I like the ideas as they are coming to me. Rough fits are satisfactory to me. If only you could see what's actually in my head, lol! Any comments so far?


----------



## jocie1976 (Oct 12, 2012)

So we managed to get a little bit of work done. Got the waterfall GS'd into place, attached the catch basin for the water, zip-tied the land portion together, drilled the pvc supports, placed the bog and runoff. Still need to GS the bog, and runoff. I will not GS the land portion until I find some weed block in the winter. Once that is done we will lay the tank on its back to start the back ground. Still need to acquire bark rounds for the corner tree that will be in the pond. Here's the pix:


----------



## jocie1976 (Oct 12, 2012)

Well, since the site seems to be having trouble, I will finish uploading my pix tomorrow...


----------



## ndame88 (Sep 24, 2010)

jocie1976 said:


> Steve, you're absolutely right about the heat lamp. I am so used to having it on with my FBT's in the winter that I automatically put it in the plans. My place doesn't get cold enough to warrant them for PDF's. They are my hopeful future inhabitants in this tank. But we haven't given too much thought to which ones. I have to try to convince my husband that we don't really want a dozen different species, lol. I know how the purists think on this site and others and will gasp when I have told him he can have two species for sure. It was the only way I could get him onboard with this project! I have told him that we will be buying males then so there will be no breeding.
> 
> Without ripping my head off about it, can anyone recommend two species that will do well together? Had any personal experience with it? Remember that my tank is large and will have many areas for them to go (waterfall, river, pond, land, shelf, cave, tree, whole wall). The size of the tank is the only reason I agreed to let him have two species, lol. If you know of more species that do well together or have any tips to make it successful, please chime in.
> 
> Also remember that this tank will take us 6-12 months to just get completed. Purchasing frogs after that will take even longer. Very restricted budget here...


Sorry, not trying to be rude, but I doubt you will have anyone chime in on suggestions for mixing morphs or species, especially since you do not have any experience with keeping PDFs. 120g may seem large for such a small frog, but it gets much more complicated then just space available when mixing.
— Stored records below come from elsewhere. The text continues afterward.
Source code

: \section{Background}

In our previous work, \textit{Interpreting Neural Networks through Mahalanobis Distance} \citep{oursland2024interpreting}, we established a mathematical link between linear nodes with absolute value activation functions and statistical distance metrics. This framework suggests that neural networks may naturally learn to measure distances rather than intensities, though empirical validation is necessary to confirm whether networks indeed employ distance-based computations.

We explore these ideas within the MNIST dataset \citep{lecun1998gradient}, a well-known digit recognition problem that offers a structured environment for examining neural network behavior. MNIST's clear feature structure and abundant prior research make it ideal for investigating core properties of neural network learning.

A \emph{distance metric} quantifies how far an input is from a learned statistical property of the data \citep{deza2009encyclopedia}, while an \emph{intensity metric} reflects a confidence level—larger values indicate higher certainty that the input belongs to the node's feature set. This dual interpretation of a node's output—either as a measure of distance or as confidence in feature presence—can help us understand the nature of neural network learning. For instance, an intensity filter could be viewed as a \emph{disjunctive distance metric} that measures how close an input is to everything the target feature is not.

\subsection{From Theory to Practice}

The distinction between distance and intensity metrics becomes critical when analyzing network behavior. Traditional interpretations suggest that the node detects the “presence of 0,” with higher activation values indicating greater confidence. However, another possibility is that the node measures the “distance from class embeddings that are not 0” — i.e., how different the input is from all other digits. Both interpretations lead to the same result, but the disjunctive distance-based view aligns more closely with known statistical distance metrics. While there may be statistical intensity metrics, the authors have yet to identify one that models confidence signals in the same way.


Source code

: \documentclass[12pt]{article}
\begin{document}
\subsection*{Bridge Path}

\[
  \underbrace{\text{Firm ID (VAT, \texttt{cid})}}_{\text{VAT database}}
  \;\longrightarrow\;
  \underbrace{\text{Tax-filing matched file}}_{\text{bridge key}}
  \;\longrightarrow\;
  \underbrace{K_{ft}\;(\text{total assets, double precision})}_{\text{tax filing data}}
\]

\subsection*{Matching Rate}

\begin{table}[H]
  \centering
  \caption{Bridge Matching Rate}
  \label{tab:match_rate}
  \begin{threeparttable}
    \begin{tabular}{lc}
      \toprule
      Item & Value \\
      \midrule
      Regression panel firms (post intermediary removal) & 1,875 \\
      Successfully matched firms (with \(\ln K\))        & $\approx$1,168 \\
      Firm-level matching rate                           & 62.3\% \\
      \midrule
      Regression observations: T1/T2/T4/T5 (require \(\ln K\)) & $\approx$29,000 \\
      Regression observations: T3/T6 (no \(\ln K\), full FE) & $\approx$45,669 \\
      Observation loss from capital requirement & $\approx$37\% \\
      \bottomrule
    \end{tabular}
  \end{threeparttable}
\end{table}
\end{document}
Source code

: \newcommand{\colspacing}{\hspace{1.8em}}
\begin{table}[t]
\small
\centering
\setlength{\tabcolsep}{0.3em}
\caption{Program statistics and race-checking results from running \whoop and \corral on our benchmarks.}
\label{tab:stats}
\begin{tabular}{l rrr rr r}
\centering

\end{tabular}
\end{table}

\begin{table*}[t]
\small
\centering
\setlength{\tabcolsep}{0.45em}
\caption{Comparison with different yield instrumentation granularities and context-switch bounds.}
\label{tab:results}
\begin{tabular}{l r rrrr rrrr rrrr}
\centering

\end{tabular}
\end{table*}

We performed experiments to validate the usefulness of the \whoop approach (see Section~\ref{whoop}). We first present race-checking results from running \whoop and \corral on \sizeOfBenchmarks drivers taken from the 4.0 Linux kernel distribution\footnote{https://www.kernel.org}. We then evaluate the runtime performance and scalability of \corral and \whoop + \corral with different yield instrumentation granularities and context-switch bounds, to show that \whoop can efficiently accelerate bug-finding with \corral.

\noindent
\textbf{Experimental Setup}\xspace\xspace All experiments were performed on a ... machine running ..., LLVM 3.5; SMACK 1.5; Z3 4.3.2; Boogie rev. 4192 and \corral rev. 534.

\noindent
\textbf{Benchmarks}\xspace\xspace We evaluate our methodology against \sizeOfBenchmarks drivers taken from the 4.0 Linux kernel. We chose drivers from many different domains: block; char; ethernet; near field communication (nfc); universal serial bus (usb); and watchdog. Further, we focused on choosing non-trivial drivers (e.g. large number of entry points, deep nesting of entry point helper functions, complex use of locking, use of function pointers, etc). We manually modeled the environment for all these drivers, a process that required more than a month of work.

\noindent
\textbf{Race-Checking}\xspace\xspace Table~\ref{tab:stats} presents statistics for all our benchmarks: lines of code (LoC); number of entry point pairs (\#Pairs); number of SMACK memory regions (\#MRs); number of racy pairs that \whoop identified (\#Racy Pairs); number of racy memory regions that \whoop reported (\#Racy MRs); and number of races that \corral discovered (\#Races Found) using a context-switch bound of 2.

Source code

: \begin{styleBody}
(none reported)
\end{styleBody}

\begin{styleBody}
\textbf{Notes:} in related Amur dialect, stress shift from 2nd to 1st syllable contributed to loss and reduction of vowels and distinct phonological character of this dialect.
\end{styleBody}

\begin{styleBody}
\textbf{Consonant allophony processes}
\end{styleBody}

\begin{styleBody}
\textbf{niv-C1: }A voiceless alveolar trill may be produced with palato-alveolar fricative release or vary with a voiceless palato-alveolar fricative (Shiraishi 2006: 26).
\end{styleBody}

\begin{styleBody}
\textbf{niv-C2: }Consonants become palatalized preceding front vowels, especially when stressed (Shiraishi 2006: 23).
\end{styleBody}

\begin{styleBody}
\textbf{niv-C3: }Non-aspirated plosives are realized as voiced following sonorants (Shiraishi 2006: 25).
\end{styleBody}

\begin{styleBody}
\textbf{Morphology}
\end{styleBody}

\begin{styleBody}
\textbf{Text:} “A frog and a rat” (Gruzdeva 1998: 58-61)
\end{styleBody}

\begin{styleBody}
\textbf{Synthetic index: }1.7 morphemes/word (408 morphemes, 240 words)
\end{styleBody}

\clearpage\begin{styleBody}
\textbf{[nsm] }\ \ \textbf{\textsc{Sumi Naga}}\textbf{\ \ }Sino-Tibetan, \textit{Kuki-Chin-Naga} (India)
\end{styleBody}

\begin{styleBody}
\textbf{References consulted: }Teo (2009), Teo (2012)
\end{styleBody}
You would need years of experience to make this happen, even then like myself, most are against it. With a limited budget, the last thing you want is dead frogs, so please do your research here on mixing. Keep the hobby safe and strong by not mixing and enjoy.


----------



## ndame88 (Sep 24, 2010)

Another suggestion would be to divide the 120g up into two or three vivs by using siliconed in glass, with some imagination and hard work, you can make it look like one viv.


----------



## epiphytes etc. (Nov 22, 2010)

You could also just go with one variable morph, like some of the auratus (el cope, super blue, _& bronze, etc.), or, if you are up to the challenge, some bastis.


----------



## jocie1976 (Oct 12, 2012)

Thanks for chiming in. I have talked him down to only 2 species, but am still trying to talk him in to only one. Seeing your posts might help him to reconsider. But if not, I do have a knowledgeable source who has been helpful on that subject. So for now, I will just concentrate on the tank...

These are update shots from today:


First pic shows the progress from inside the tank. 







Second pic shows the waterfall runoff, the bog and the bog runoff leading to the river. They have all been GS'd into place now (still wet).







The third pic shows how I supported the main part of the land section. All supports are vented at the bottom to allow water flow.







The fourth pic shows the GS holding the bog and small land section in place. They will not be removable, but there aren't any working parts in this area.







The fifth pic shows a full shot update. The main portion of the land will be the next area to go in. I will silicone the supports in place, then GS the edges.


----------



## FroggyKnight (Mar 14, 2013)

epiphytes etc. said:


> You could also just go with one variable morph, like some of the auratus (el cope, super blue, _& bronze, etc.), or, if you are up to the challenge, some bastis.


Just to clarify, you are not recommending keeping two different auratus locales in the same viv right? 

Bastis could make a cool display, but pumilio are more territorial so it may be a problem in groups. With that said, I do not keep any obligates as of now and have no personal experience with them...

Tank looks great so far

John


----------



## jocie1976 (Oct 12, 2012)

I have no idea what we plan to keep just yet. I would rather have things that won't interbreed. (Although if that were to happen, they would remain with us, not go to anyone else.) I don't know if it is possible to only get males, but that would be another option.

I really don't want to start any debate on here, was just looking for some friendly advice. I have no intention of breeding, but if it should happen... More frogs for me! (I don't share well, lol.)

I know my husband was looking at pics of frogs and found one that was black with red markings. That is the one he really wants, but we never see them in our area. I personally like the black and blues. (I have researched the names and needs, just can't remember them right now...)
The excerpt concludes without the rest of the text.